Stored data entries

──────

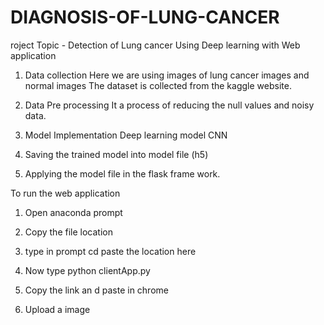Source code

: # DIAGNOSIS-OF-LUNG-CANCER

roject Topic - Detection of Lung cancer Using Deep learning with Web application 

1. Data collection 
	Here we are using images of lung cancer images and normal images 
	The dataset is collected from the kaggle website. 

2. Data Pre processing 
	It a process of reducing the null values and noisy data. 

3. Model Implementation 
	Deep learning model 
		CNN 
4. Saving the trained model into model file (h5)

5. Applying the model file in the flask frame work. 

To run the web application 

1. Open anaconda prompt 

2. Copy the file location 

3. type in prompt cd paste the location here

4. Now type python clientApp.py 

5. Copy the link an d paste in chrome 

6. Upload a image 
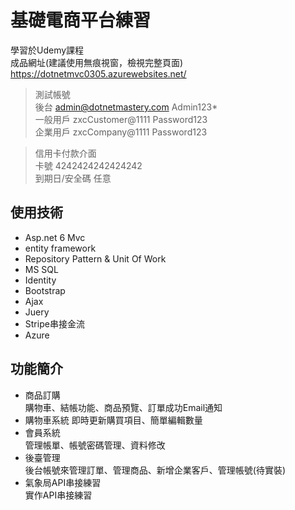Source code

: 基礎電商平台練習   
===
學習於Udemy課程   
成品網址(建議使用無痕視窗，檢視完整頁面)    
https://dotnetmvc0305.azurewebsites.net/   

>測試帳號   
>後台  admin@dotnetmastery.com  Admin123*   
>一般用戶  zxcCustomer@1111  Password123   
>企業用戶  zxcCompany@1111 Password123   

>信用卡付款介面    
>卡號 4242424242424242    
>到期日/安全碼 任意

使用技術
---   
* Asp.net 6 Mvc   
* entity framework    
* Repository Pattern & Unit Of Work   
* MS SQL    
* Identity    
* Bootstrap   
* Ajax    
* Juery   
* Stripe串接金流    
* Azure    

功能簡介    
---
* 商品訂購   
購物車、結帳功能、商品預覽、訂單成功Email通知   
* 購物車系統
即時更新購買項目、簡單編輯數量   
* 會員系統    
管理帳單、帳號密碼管理、資料修改    
* 後臺管理    
後台帳號來管理訂單、管理商品、新增企業客戶、管理帳號(待實裝)   
* 氣象局API串接練習    
實作API串接練習   


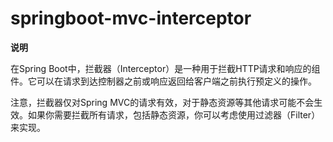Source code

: # springboot-mvc-interceptor

**说明**

在Spring Boot中，拦截器（Interceptor）是一种用于拦截HTTP请求和响应的组件。它可以在请求到达控制器之前或响应返回给客户端之前执行预定义的操作。

注意，拦截器仅对Spring MVC的请求有效，对于静态资源等其他请求可能不会生效。如果你需要拦截所有请求，包括静态资源，你可以考虑使用过滤器（Filter）来实现。

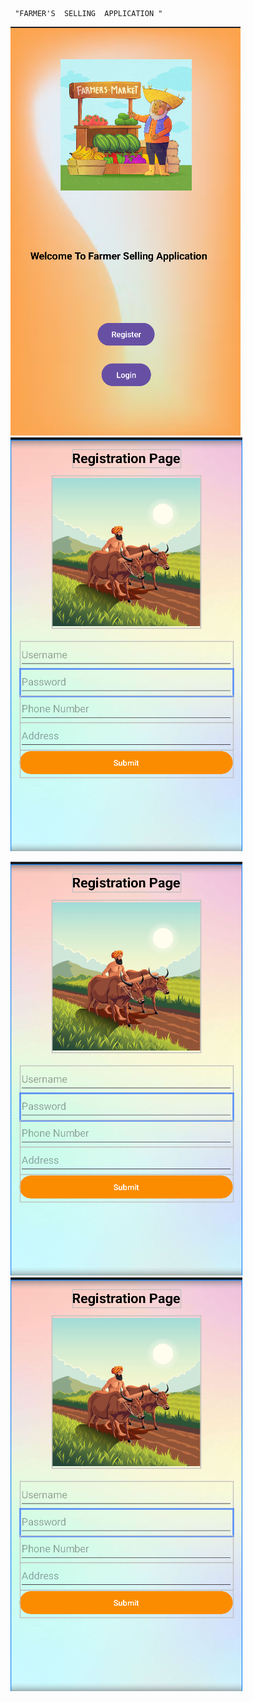      "FARMER'S  SELLING  APPLICATION "
![Alt Text](https://github.com/Abhishekjha2011/FarmerSellingApplication/blob/master/Screenshot%202024-11-18%20123655.png)
![Alt Text](https://github.com/Abhishekjha2011/FarmerSellingApplication/blob/master/Screenshot%202024-11-19%20153211.png)


![Alt Text](https://github.com/Abhishekjha2011/FarmerSellingApplication/blob/master/Screenshot%202024-11-19%20153211.png)
![Alt Text](https://github.com/Abhishekjha2011/FarmerSellingApplication/blob/master/Screenshot%202024-11-19%20153211.png)


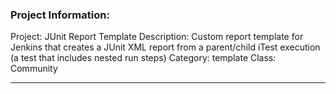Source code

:### Project Information:
Project: JUnit Report Template
Description: Custom report template for Jenkins that creates a JUnit XML report from a parent/child iTest execution (a test that includes nested run steps) 
Category: template
Class: Community



 ----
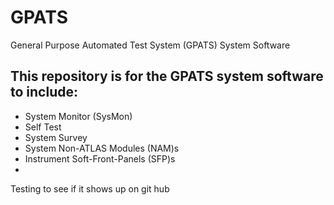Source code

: # GPATS
General Purpose Automated Test System (GPATS) System Software

## This repository is for the GPATS system software to include:
- System Monitor (SysMon)
- Self Test
- System Survey
- System Non-ATLAS Modules (NAM)s
- Instrument Soft-Front-Panels (SFP)s
- 
 Testing to see if it shows up on git hub
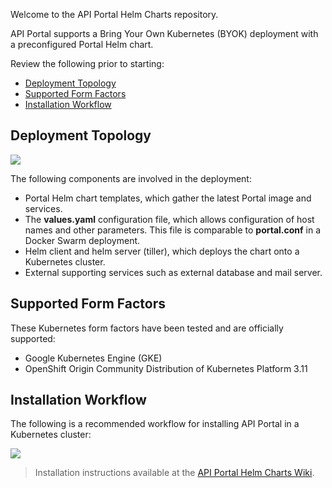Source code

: Welcome to the API Portal Helm Charts repository.

API Portal supports a Bring Your Own Kubernetes (BYOK) deployment with a preconfigured Portal Helm chart. 

Review the following prior to starting:
* [Deployment Topology](#deployment-topology)
* [Supported Form Factors](#supported-form-factors)
* [Installation Workflow](#installation-workflow)

## Deployment Topology

![](https://techdocs.broadcom.com/content/dam/broadcom/techdocs/us/en/dita/ca-enterprise-software/layer7-api-management/api-developer-portal/apip44/topics/kube.png)

The following components are involved in the deployment:
* Portal Helm chart templates, which gather the latest Portal image and services.
* The **values.yaml** configuration file, which allows configuration of host names and other parameters. This file is comparable to **portal.conf** in a Docker Swarm deployment.
* Helm client and helm server (tiller), which deploys the chart onto a Kubernetes cluster.
* External supporting services such as external database and mail server.

## Supported Form Factors
These Kubernetes form factors have been tested and are officially supported:
* Google Kubernetes Engine (GKE)
* OpenShift Origin Community Distribution of Kubernetes Platform 3.11

## Installation Workflow
The following is a recommended workflow for installing API Portal in a Kubernetes cluster:

![](https://techdocs.broadcom.com/content/dam/broadcom/techdocs/us/en/dita/ca-enterprise-software/layer7-api-management/api-developer-portal/apip44/topics/helmworkflow.png)

> Installation instructions available at the [API Portal Helm Charts Wiki](https://github.com/CAAPIM/portal-helm-charts/wiki). 
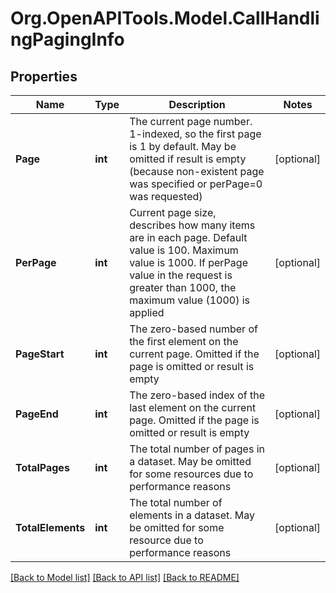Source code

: 
# Org.OpenAPITools.Model.CallHandlingPagingInfo

## Properties

Name | Type | Description | Notes
------------ | ------------- | ------------- | -------------
**Page** | **int** | The current page number. 1-indexed, so the first page is 1 by default. May be omitted if result is empty (because non-existent page was specified or perPage&#x3D;0 was requested) | [optional] 
**PerPage** | **int** | Current page size, describes how many items are in each page. Default value is 100. Maximum value is 1000. If perPage value in the request is greater than 1000, the maximum value (1000) is applied | [optional] 
**PageStart** | **int** | The zero-based number of the first element on the current page. Omitted if the page is omitted or result is empty | [optional] 
**PageEnd** | **int** | The zero-based index of the last element on the current page. Omitted if the page is omitted or result is empty | [optional] 
**TotalPages** | **int** | The total number of pages in a dataset. May be omitted for some resources due to performance reasons | [optional] 
**TotalElements** | **int** | The total number of elements in a dataset. May be omitted for some resource due to performance reasons | [optional] 

[[Back to Model list]](../README.md#documentation-for-models)
[[Back to API list]](../README.md#documentation-for-api-endpoints)
[[Back to README]](../README.md)

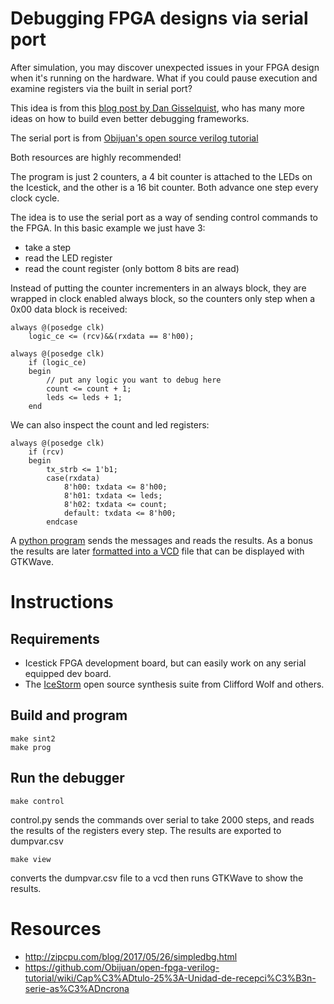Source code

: # Debugging FPGA designs via serial port 

After simulation, you may discover unexpected issues in your FPGA design when
it's running on the hardware. What if you could pause execution and examine
registers via the built in serial port?

This idea is from this [blog post by Dan
Gisselquist](http://zipcpu.com/blog/2017/05/26/simpledbg.html), who has many
more ideas on how to build even better debugging frameworks.

The serial port is from [Obijuan's open source verilog tutorial](https://github.com/Obijuan/open-fpga-verilog-tutorial/wiki/Cap%C3%ADtulo-25%3A-Unidad-de-recepci%C3%B3n-serie-as%C3%ADncrona)

Both resources are highly recommended!

The program is just 2 counters, a 4 bit counter is attached to the LEDs on the Icestick, and
the other is a 16 bit counter. Both advance one step every clock cycle.

The idea is to use the serial port as a way of sending control commands to the
FPGA. In this basic example we just have 3:

* take a step
* read the LED register
* read the count register (only bottom 8 bits are read)

Instead of putting the counter incrementers in an always block, they are wrapped
in clock enabled always block, so the counters only step when a 0x00 data block
is received:

    always @(posedge clk)
        logic_ce <= (rcv)&&(rxdata == 8'h00);

    always @(posedge clk)
        if (logic_ce)
        begin
            // put any logic you want to debug here
            count <= count + 1;
            leds <= leds + 1;
        end

We can also inspect the count and led registers:

    always @(posedge clk)
        if (rcv)
        begin
            tx_strb <= 1'b1;
            case(rxdata)
                8'h00: txdata <= 8'h00;
                8'h01: txdata <= leds;
                8'h02: txdata <= count;
                default: txdata <= 8'h00;
            endcase

A [python program](control.py) sends the messages and reads the results. As a bonus the
results are later [formatted into a VCD](convert_csv_to_vcd.py) file that can be
displayed with GTKWave.

# Instructions

## Requirements

* Icestick FPGA development board, but can easily work on any serial equipped
 dev board.
* The [IceStorm](http://www.clifford.at/icestorm/) open source synthesis suite from Clifford Wolf and others. 

## Build and program

    make sint2
    make prog

## Run the debugger

    make control

control.py sends the commands over serial to take 2000 steps, and reads the
results of the registers every step. The results are exported to dumpvar.csv

    make view

converts the dumpvar.csv file to a vcd then runs GTKWave to show the
results.

# Resources

* http://zipcpu.com/blog/2017/05/26/simpledbg.html
* https://github.com/Obijuan/open-fpga-verilog-tutorial/wiki/Cap%C3%ADtulo-25%3A-Unidad-de-recepci%C3%B3n-serie-as%C3%ADncrona

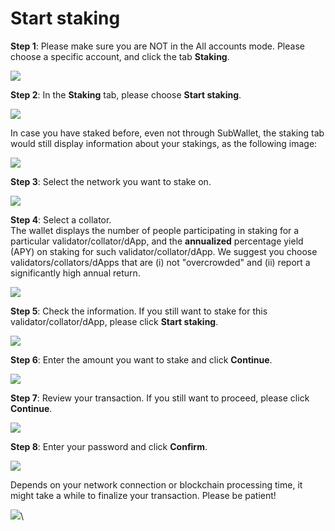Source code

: # Start staking

**Step 1**: Please make sure you are NOT in the All accounts mode. Please choose a specific account, and click the tab **Staking**.

![](<../../.gitbook/assets/image (24).png>)

**Step 2**: In the **Staking** tab, please choose **Start staking**.

![](<../../.gitbook/assets/image (7) (1).png>)

In case you have staked before, even not through SubWallet, the staking tab would still display information about your stakings, as the following image:

![](<../../.gitbook/assets/image (37).png>)

**Step 3**: Select the network you want to stake on.

![](<../../.gitbook/assets/image (33).png>)

**Step 4**: Select a collator. \
The wallet displays the number of people participating in staking for a particular validator/collator/dApp, and the **annualized** percentage yield (APY) on staking for such validator/collator/dApp. We suggest you choose validators/collators/dApps that are (i) not "overcrowded" and (ii) report a significantly high annual return.

![](<../../.gitbook/assets/image (44).png>)

**Step 5**: Check the information. If you still want to stake for this validator/collator/dApp, please click **Start staking**.&#x20;

![](<../../.gitbook/assets/image (5) (1).png>)

**Step 6**: Enter the amount you want to stake and click **Continue**.

![](<../../.gitbook/assets/image (36).png>)

**Step 7**: Review your transaction. If you still want to proceed, please click **Continue**.&#x20;

![](<../../.gitbook/assets/image (35) (1).png>)

**Step 8**: Enter your password and click **Confirm**.

![](<../../.gitbook/assets/image (41).png>)

Depends on your network connection or blockchain processing time, it might take a while to finalize your transaction. Please be patient!

![](<../../.gitbook/assets/image (31) (1).png>)\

──────

EXERCISE AIM:
Return only those lines of the records that contain the string "ADtulo".

TASK SOLUTION:
The serial port is from [Obijuan's open source verilog tutorial](https://github.com/Obijuan/open-fpga-verilog-tutorial/wiki/Cap%C3%ADtulo-25%3A-Unidad-de-recepci%C3%B3n-serie-as%C3%ADncrona)
* https://github.com/Obijuan/open-fpga-verilog-tutorial/wiki/Cap%C3%ADtulo-25%3A-Unidad-de-recepci%C3%B3n-serie-as%C3%ADncrona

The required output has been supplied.